▸ Records to use
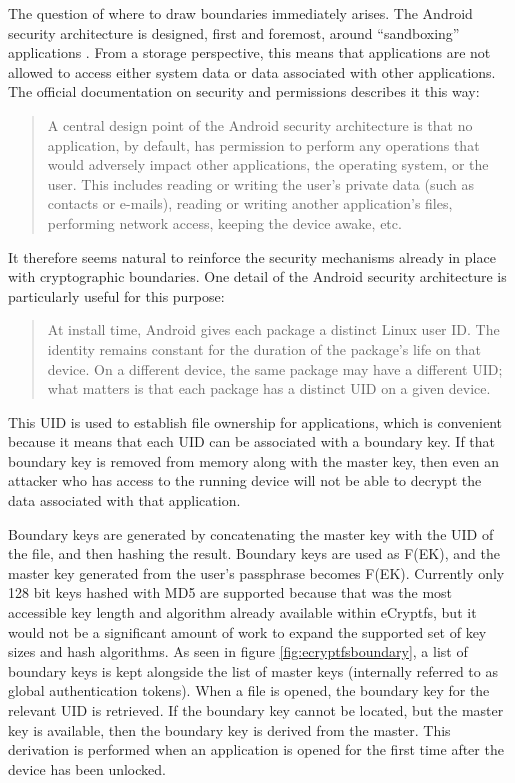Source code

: The question of where to draw boundaries immediately arises. The Android security architecture is designed, first and foremost,
around ``sandboxing'' applications . From a storage perspective, this means that applications are not allowed to access either
system data or data associated with other applications. The official documentation on security and permissions describes it this way: 
\begin{quote} 
A central design point of the Android security architecture is that no application, by default, has permission to perform any
operations that would adversely impact other applications, the operating system, or the user.  This includes reading or writing the
user's private data (such as contacts or e-mails), reading or writing another application's files, performing network access,
keeping the device awake, etc. \cite{securitydoc} 
\end{quote} 
It therefore seems natural to reinforce the security
mechanisms already in place with cryptographic boundaries.  One detail of the Android security architecture is particularly useful
for this purpose: 
\begin{quote} 
At install time, Android gives each package a distinct Linux user ID. The identity remains constant
for the duration of the package's life on that device. On a different device, the same package may have a different UID; what
matters is that each package has a distinct UID on a given device. \cite{securitydoc}
\end{quote} 
This UID is used to establish file ownership for applications, which is convenient because it means that each UID can be associated
with a boundary key.  If that boundary key is removed from memory along with the master key, then even an attacker who has access to
the running device will not be able to decrypt the data associated with that application.

Boundary keys are generated by concatenating the master key with the UID of the file, and then hashing the result.  Boundary keys
are used as F(EK), and the master key generated from the user's passphrase becomes F(EK). Currently
only 128 bit keys hashed with MD5 are supported because that was the most accessible key length and algorithm already available
within eCryptfs, but it would not be a significant amount of work to expand the supported set of key sizes and hash algorithms. As
seen in figure \ref{fig:ecryptfsboundary}, a list of boundary keys is kept alongside the list of master keys (internally referred
to as global authentication tokens).  When a file is opened, the boundary key for the relevant UID is retrieved. If the boundary key
cannot be located, but the master key is available, then the boundary key is derived from the master. This derivation is performed
when an application is opened for the first time after the device has been unlocked.

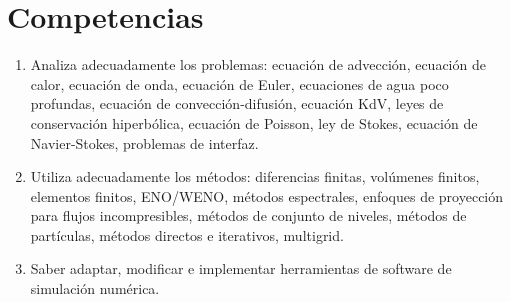 \section{Competencias}

\begin{enumerate}[label=\arabic*., font=\bfseries, nosep]
  \item

        Analiza adecuadamente los problemas: ecuación de advección,
        ecuación de calor, ecuación de onda, ecuación de Euler,
        ecuaciones de agua poco profundas, ecuación de
        convección-difusión, ecuación KdV, leyes de conservación
        hiperbólica, ecuación de Poisson, ley de Stokes, ecuación de
        Navier-Stokes, problemas de interfaz.

  \item

        Utiliza adecuadamente los métodos: diferencias finitas,
        volúmenes finitos, elementos finitos, ENO/WENO, métodos
        espectrales, enfoques de proyección para flujos
        incompresibles, métodos de conjunto de niveles, métodos de
        partículas, métodos directos e iterativos, multigrid.

  \item

        Saber adaptar, modificar e implementar herramientas de
        software de simulación numérica.
\end{enumerate}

▸ Work instruction
Give only the lines from the one holding "operations that would" through the one holding "It therefore seems", each restated exactly as it appears above.

▸ Solution
operations that would adversely impact other applications, the operating system, or the user.  This includes reading or writing the
user's private data (such as contacts or e-mails), reading or writing another application's files, performing network access,
keeping the device awake, etc. \cite{securitydoc} 
\end{quote} 
It therefore seems natural to reinforce the security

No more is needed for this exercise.